**What you need to do**:
Every record below must be copied exactly, with images dropped.

**Records for this exercise**:

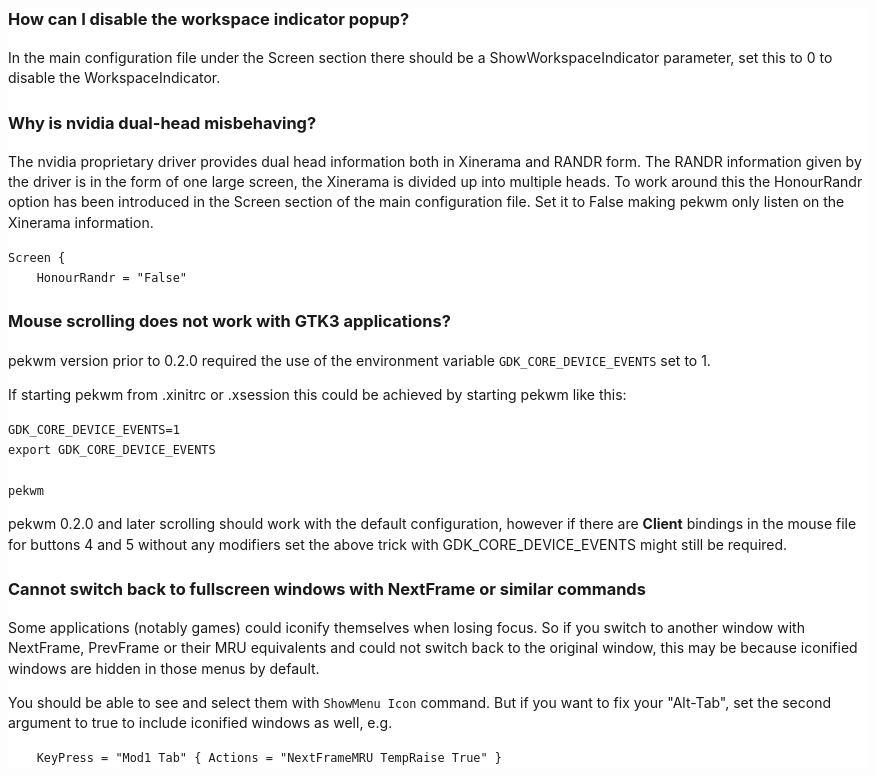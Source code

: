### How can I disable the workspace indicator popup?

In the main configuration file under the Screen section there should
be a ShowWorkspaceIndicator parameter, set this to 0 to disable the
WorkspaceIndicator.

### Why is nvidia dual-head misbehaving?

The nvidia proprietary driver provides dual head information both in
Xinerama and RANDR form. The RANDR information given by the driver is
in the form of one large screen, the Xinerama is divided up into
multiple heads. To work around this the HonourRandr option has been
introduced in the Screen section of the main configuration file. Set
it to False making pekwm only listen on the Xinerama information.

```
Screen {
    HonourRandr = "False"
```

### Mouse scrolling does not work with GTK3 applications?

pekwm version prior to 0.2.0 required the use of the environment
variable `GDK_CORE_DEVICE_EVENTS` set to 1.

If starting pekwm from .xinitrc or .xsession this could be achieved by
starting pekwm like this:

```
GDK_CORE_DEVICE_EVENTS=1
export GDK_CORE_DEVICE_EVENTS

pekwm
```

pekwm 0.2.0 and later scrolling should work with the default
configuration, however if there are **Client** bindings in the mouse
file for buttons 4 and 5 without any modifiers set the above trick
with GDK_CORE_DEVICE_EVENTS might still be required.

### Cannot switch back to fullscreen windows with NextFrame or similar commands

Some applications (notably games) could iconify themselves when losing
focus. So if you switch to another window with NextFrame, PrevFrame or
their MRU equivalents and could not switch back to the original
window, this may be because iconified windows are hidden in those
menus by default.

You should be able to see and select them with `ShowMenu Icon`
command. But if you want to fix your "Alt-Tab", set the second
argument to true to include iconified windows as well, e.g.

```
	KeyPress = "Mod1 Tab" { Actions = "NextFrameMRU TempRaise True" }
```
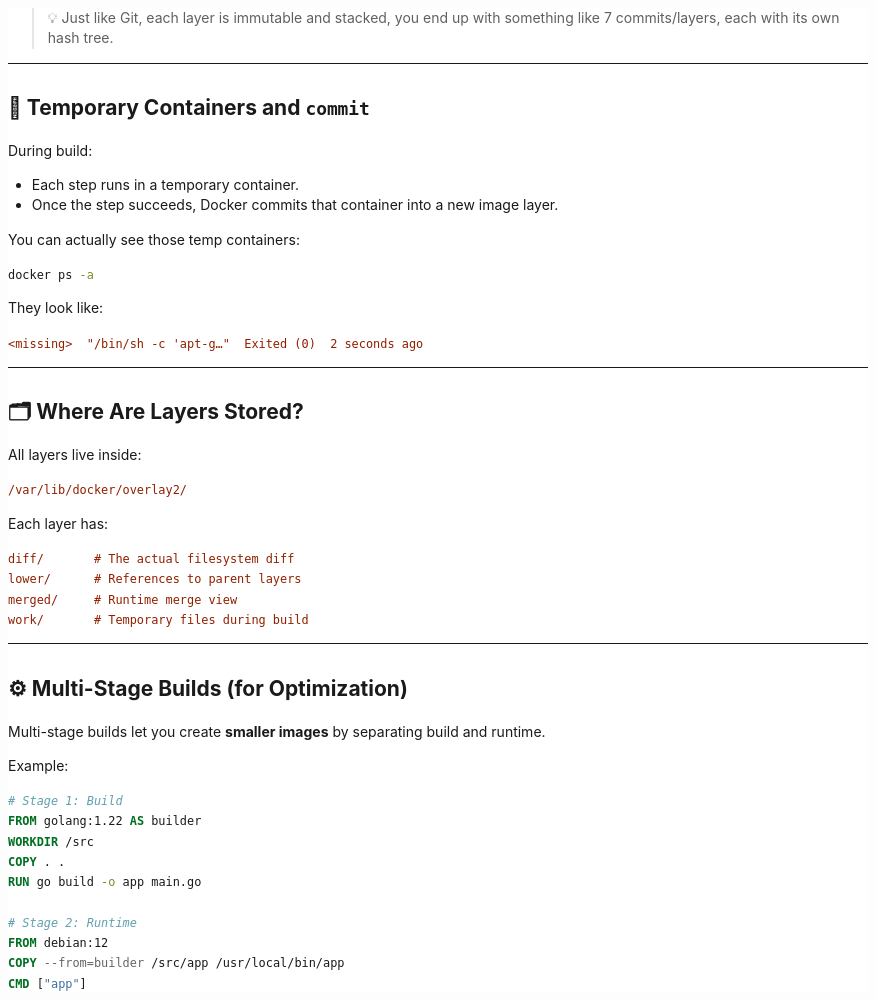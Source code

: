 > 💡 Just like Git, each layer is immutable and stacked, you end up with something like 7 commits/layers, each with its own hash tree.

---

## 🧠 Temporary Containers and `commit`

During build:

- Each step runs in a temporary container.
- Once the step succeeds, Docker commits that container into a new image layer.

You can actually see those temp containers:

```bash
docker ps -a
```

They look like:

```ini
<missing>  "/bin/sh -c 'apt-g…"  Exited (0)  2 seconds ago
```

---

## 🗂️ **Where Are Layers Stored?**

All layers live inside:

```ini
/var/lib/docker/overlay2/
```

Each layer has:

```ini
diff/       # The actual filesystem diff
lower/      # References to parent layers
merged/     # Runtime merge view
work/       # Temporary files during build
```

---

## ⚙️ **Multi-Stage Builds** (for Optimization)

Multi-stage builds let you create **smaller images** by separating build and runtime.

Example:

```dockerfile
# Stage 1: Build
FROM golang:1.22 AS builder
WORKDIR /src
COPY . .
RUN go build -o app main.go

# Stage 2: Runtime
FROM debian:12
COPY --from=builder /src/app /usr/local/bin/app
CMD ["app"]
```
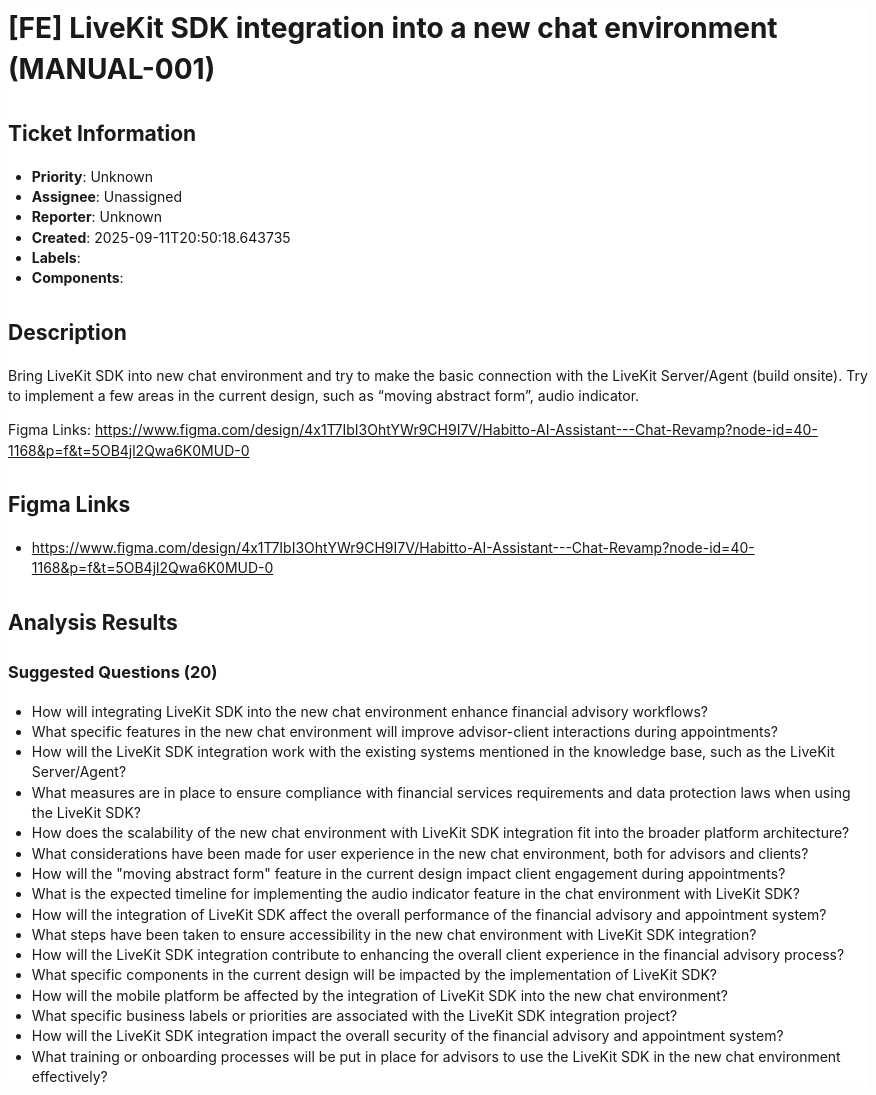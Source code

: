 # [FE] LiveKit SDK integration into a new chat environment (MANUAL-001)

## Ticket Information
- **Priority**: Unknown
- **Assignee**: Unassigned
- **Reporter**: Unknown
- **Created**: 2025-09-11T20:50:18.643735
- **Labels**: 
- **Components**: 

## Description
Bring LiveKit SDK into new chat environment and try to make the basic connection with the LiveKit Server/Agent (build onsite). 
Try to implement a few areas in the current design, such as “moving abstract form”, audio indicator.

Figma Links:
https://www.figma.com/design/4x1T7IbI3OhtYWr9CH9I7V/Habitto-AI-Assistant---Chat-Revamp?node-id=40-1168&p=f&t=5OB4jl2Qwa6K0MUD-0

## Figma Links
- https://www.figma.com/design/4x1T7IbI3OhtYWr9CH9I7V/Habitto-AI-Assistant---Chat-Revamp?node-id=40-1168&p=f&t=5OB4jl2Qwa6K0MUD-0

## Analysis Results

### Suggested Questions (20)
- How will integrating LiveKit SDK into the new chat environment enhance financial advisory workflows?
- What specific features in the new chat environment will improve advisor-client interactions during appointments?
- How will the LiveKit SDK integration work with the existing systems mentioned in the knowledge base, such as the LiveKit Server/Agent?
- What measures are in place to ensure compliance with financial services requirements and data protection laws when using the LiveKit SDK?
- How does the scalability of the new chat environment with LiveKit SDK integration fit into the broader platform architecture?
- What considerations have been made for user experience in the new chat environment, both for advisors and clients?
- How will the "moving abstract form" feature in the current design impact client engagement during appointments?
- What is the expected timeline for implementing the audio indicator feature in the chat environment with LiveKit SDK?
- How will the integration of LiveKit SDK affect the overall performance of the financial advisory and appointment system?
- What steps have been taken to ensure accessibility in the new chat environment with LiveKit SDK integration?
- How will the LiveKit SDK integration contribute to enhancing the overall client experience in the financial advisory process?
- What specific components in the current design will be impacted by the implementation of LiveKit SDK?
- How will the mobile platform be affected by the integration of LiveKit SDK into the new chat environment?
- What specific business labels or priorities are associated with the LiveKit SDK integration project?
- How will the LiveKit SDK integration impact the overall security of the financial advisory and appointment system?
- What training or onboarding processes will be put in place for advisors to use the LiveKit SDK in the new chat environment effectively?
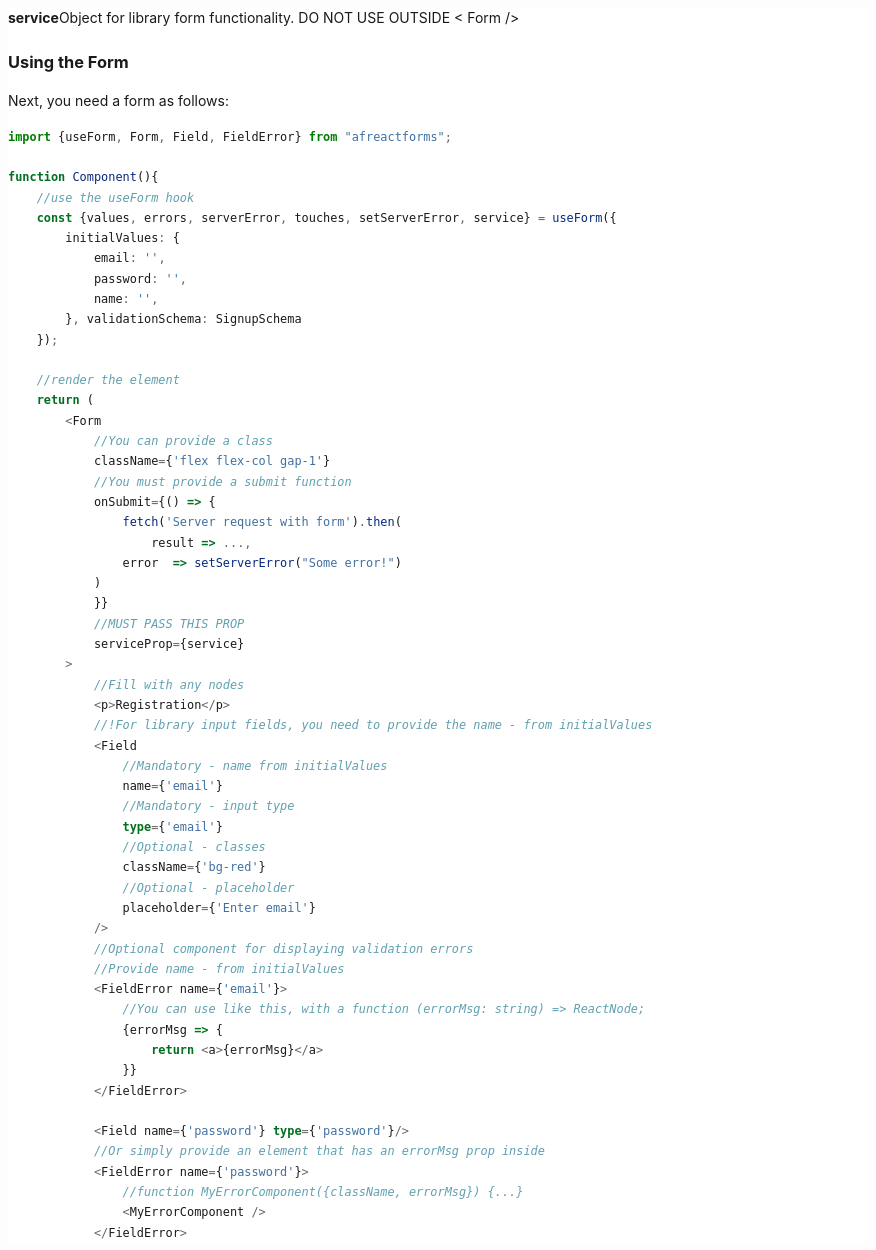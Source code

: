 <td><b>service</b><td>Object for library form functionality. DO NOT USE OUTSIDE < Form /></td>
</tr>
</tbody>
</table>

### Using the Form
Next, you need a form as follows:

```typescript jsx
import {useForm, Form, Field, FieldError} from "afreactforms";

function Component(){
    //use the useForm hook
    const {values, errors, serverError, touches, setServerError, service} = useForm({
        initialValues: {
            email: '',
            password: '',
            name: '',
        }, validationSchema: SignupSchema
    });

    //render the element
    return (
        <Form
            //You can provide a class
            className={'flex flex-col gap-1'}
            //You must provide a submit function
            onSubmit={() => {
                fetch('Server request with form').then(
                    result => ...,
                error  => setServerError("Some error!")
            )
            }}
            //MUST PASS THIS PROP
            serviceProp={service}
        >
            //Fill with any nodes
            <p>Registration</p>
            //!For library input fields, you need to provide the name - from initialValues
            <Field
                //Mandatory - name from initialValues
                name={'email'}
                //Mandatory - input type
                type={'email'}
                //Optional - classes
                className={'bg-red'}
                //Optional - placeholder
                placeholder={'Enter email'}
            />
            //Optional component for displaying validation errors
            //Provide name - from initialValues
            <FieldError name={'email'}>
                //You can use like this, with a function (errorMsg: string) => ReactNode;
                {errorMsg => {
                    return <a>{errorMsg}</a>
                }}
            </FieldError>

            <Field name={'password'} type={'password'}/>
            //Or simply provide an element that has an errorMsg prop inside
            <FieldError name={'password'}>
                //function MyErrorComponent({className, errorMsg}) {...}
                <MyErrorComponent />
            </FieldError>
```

**Output of the exercise**:
Source code

:### How can I disable the workspace indicator popup?

In the main configuration file under the Screen section there should
be a ShowWorkspaceIndicator parameter, set this to 0 to disable the
WorkspaceIndicator.

### Why is nvidia dual-head misbehaving?

The nvidia proprietary driver provides dual head information both in
Xinerama and RANDR form. The RANDR information given by the driver is
in the form of one large screen, the Xinerama is divided up into
multiple heads. To work around this the HonourRandr option has been
introduced in the Screen section of the main configuration file. Set
it to False making pekwm only listen on the Xinerama information.

```
Screen {
    HonourRandr = "False"
```

### Mouse scrolling does not work with GTK3 applications?

pekwm version prior to 0.2.0 required the use of the environment
variable `GDK_CORE_DEVICE_EVENTS` set to 1.

If starting pekwm from .xinitrc or .xsession this could be achieved by
starting pekwm like this:

```
GDK_CORE_DEVICE_EVENTS=1
export GDK_CORE_DEVICE_EVENTS

pekwm
```

pekwm 0.2.0 and later scrolling should work with the default
configuration, however if there are **Client** bindings in the mouse
file for buttons 4 and 5 without any modifiers set the above trick
with GDK_CORE_DEVICE_EVENTS might still be required.

### Cannot switch back to fullscreen windows with NextFrame or similar commands

Some applications (notably games) could iconify themselves when losing
focus. So if you switch to another window with NextFrame, PrevFrame or
their MRU equivalents and could not switch back to the original
window, this may be because iconified windows are hidden in those
menus by default.

You should be able to see and select them with `ShowMenu Icon`
command. But if you want to fix your "Alt-Tab", set the second
argument to true to include iconified windows as well, e.g.

```
	KeyPress = "Mod1 Tab" { Actions = "NextFrameMRU TempRaise True" }
```
Source code

: > 💡 Just like Git, each layer is immutable and stacked, you end up with something like 7 commits/layers, each with its own hash tree.

---

## 🧠 Temporary Containers and `commit`

During build:

- Each step runs in a temporary container.
- Once the step succeeds, Docker commits that container into a new image layer.

You can actually see those temp containers:

```bash
docker ps -a
```

They look like:

```ini
<missing>  "/bin/sh -c 'apt-g…"  Exited (0)  2 seconds ago
```

---

## 🗂️ **Where Are Layers Stored?**

All layers live inside:

```ini
/var/lib/docker/overlay2/
```

Each layer has:

```ini
diff/       # The actual filesystem diff
lower/      # References to parent layers
merged/     # Runtime merge view
work/       # Temporary files during build
```

---

## ⚙️ **Multi-Stage Builds** (for Optimization)

Multi-stage builds let you create **smaller images** by separating build and runtime.

Example:

```dockerfile
# Stage 1: Build
FROM golang:1.22 AS builder
WORKDIR /src
COPY . .
RUN go build -o app main.go

# Stage 2: Runtime
FROM debian:12
COPY --from=builder /src/app /usr/local/bin/app
CMD ["app"]
```
Source code

: # [FE] LiveKit SDK integration into a new chat environment (MANUAL-001)

## Ticket Information
- **Priority**: Unknown
- **Assignee**: Unassigned
- **Reporter**: Unknown
- **Created**: 2025-09-11T20:50:18.643735
- **Labels**: 
- **Components**: 

## Description
Bring LiveKit SDK into new chat environment and try to make the basic connection with the LiveKit Server/Agent (build onsite). 
Try to implement a few areas in the current design, such as “moving abstract form”, audio indicator.

Figma Links:
https://www.figma.com/design/4x1T7IbI3OhtYWr9CH9I7V/Habitto-AI-Assistant---Chat-Revamp?node-id=40-1168&p=f&t=5OB4jl2Qwa6K0MUD-0

## Figma Links
- https://www.figma.com/design/4x1T7IbI3OhtYWr9CH9I7V/Habitto-AI-Assistant---Chat-Revamp?node-id=40-1168&p=f&t=5OB4jl2Qwa6K0MUD-0

## Analysis Results

### Suggested Questions (20)
- How will integrating LiveKit SDK into the new chat environment enhance financial advisory workflows?
- What specific features in the new chat environment will improve advisor-client interactions during appointments?
- How will the LiveKit SDK integration work with the existing systems mentioned in the knowledge base, such as the LiveKit Server/Agent?
- What measures are in place to ensure compliance with financial services requirements and data protection laws when using the LiveKit SDK?
- How does the scalability of the new chat environment with LiveKit SDK integration fit into the broader platform architecture?
- What considerations have been made for user experience in the new chat environment, both for advisors and clients?
- How will the "moving abstract form" feature in the current design impact client engagement during appointments?
- What is the expected timeline for implementing the audio indicator feature in the chat environment with LiveKit SDK?
- How will the integration of LiveKit SDK affect the overall performance of the financial advisory and appointment system?
- What steps have been taken to ensure accessibility in the new chat environment with LiveKit SDK integration?
- How will the LiveKit SDK integration contribute to enhancing the overall client experience in the financial advisory process?
- What specific components in the current design will be impacted by the implementation of LiveKit SDK?
- How will the mobile platform be affected by the integration of LiveKit SDK into the new chat environment?
- What specific business labels or priorities are associated with the LiveKit SDK integration project?
- How will the LiveKit SDK integration impact the overall security of the financial advisory and appointment system?
- What training or onboarding processes will be put in place for advisors to use the LiveKit SDK in the new chat environment effectively?
Source code

: <td><b>service</b><td>Object for library form functionality. DO NOT USE OUTSIDE < Form /></td>
</tr>
</tbody>
</table>

### Using the Form
Next, you need a form as follows:

```typescript jsx
import {useForm, Form, Field, FieldError} from "afreactforms";

function Component(){
    //use the useForm hook
    const {values, errors, serverError, touches, setServerError, service} = useForm({
        initialValues: {
            email: '',
            password: '',
            name: '',
        }, validationSchema: SignupSchema
    });

    //render the element
    return (
        <Form
            //You can provide a class
            className={'flex flex-col gap-1'}
            //You must provide a submit function
            onSubmit={() => {
                fetch('Server request with form').then(
                    result => ...,
                error  => setServerError("Some error!")
            )
            }}
            //MUST PASS THIS PROP
            serviceProp={service}
        >
            //Fill with any nodes
            <p>Registration</p>
            //!For library input fields, you need to provide the name - from initialValues
            <Field
                //Mandatory - name from initialValues
                name={'email'}
                //Mandatory - input type
                type={'email'}
                //Optional - classes
                className={'bg-red'}
                //Optional - placeholder
                placeholder={'Enter email'}
            />
            //Optional component for displaying validation errors
            //Provide name - from initialValues
            <FieldError name={'email'}>
                //You can use like this, with a function (errorMsg: string) => ReactNode;
                {errorMsg => {
                    return <a>{errorMsg}</a>
                }}
            </FieldError>

            <Field name={'password'} type={'password'}/>
            //Or simply provide an element that has an errorMsg prop inside
            <FieldError name={'password'}>
                //function MyErrorComponent({className, errorMsg}) {...}
                <MyErrorComponent />
            </FieldError>
```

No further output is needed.